Word for word, repeat each of the records below.

[Collected data]
== == ==

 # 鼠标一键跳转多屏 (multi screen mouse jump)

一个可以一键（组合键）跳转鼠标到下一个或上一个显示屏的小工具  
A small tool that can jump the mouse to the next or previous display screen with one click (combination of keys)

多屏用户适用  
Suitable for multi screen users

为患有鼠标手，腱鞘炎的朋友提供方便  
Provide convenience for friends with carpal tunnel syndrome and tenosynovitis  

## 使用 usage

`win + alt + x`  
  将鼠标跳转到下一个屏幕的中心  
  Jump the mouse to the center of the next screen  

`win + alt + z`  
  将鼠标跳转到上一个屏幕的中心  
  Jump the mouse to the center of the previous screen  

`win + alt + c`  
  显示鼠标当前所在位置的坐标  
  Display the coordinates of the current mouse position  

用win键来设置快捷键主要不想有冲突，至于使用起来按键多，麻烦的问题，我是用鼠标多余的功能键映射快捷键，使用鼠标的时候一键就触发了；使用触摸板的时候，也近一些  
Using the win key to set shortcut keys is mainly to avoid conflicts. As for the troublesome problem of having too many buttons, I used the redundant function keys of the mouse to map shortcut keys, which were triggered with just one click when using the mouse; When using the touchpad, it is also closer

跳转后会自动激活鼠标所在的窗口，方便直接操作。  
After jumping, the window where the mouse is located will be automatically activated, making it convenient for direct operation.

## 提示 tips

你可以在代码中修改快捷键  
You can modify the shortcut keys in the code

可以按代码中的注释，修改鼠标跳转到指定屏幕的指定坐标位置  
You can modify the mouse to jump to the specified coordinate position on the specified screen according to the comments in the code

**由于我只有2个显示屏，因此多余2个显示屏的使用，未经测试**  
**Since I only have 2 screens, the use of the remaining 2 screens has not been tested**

== == ==

• **Response to this task**:
 # 鼠标一键跳转多屏 (multi screen mouse jump)

一个可以一键（组合键）跳转鼠标到下一个或上一个显示屏的小工具  
A small tool that can jump the mouse to the next or previous display screen with one click (combination of keys)

多屏用户适用  
Suitable for multi screen users

为患有鼠标手，腱鞘炎的朋友提供方便  
Provide convenience for friends with carpal tunnel syndrome and tenosynovitis  

## 使用 usage

`win + alt + x`  
  将鼠标跳转到下一个屏幕的中心  
  Jump the mouse to the center of the next screen  

`win + alt + z`  
  将鼠标跳转到上一个屏幕的中心  
  Jump the mouse to the center of the previous screen  

`win + alt + c`  
  显示鼠标当前所在位置的坐标  
  Display the coordinates of the current mouse position  

用win键来设置快捷键主要不想有冲突，至于使用起来按键多，麻烦的问题，我是用鼠标多余的功能键映射快捷键，使用鼠标的时候一键就触发了；使用触摸板的时候，也近一些  
Using the win key to set shortcut keys is mainly to avoid conflicts. As for the troublesome problem of having too many buttons, I used the redundant function keys of the mouse to map shortcut keys, which were triggered with just one click when using the mouse; When using the touchpad, it is also closer

跳转后会自动激活鼠标所在的窗口，方便直接操作。  
After jumping, the window where the mouse is located will be automatically activated, making it convenient for direct operation.

## 提示 tips

你可以在代码中修改快捷键  
You can modify the shortcut keys in the code

可以按代码中的注释，修改鼠标跳转到指定屏幕的指定坐标位置  
You can modify the mouse to jump to the specified coordinate position on the specified screen according to the comments in the code

**由于我只有2个显示屏，因此多余2个显示屏的使用，未经测试**  
**Since I only have 2 screens, the use of the remaining 2 screens has not been tested**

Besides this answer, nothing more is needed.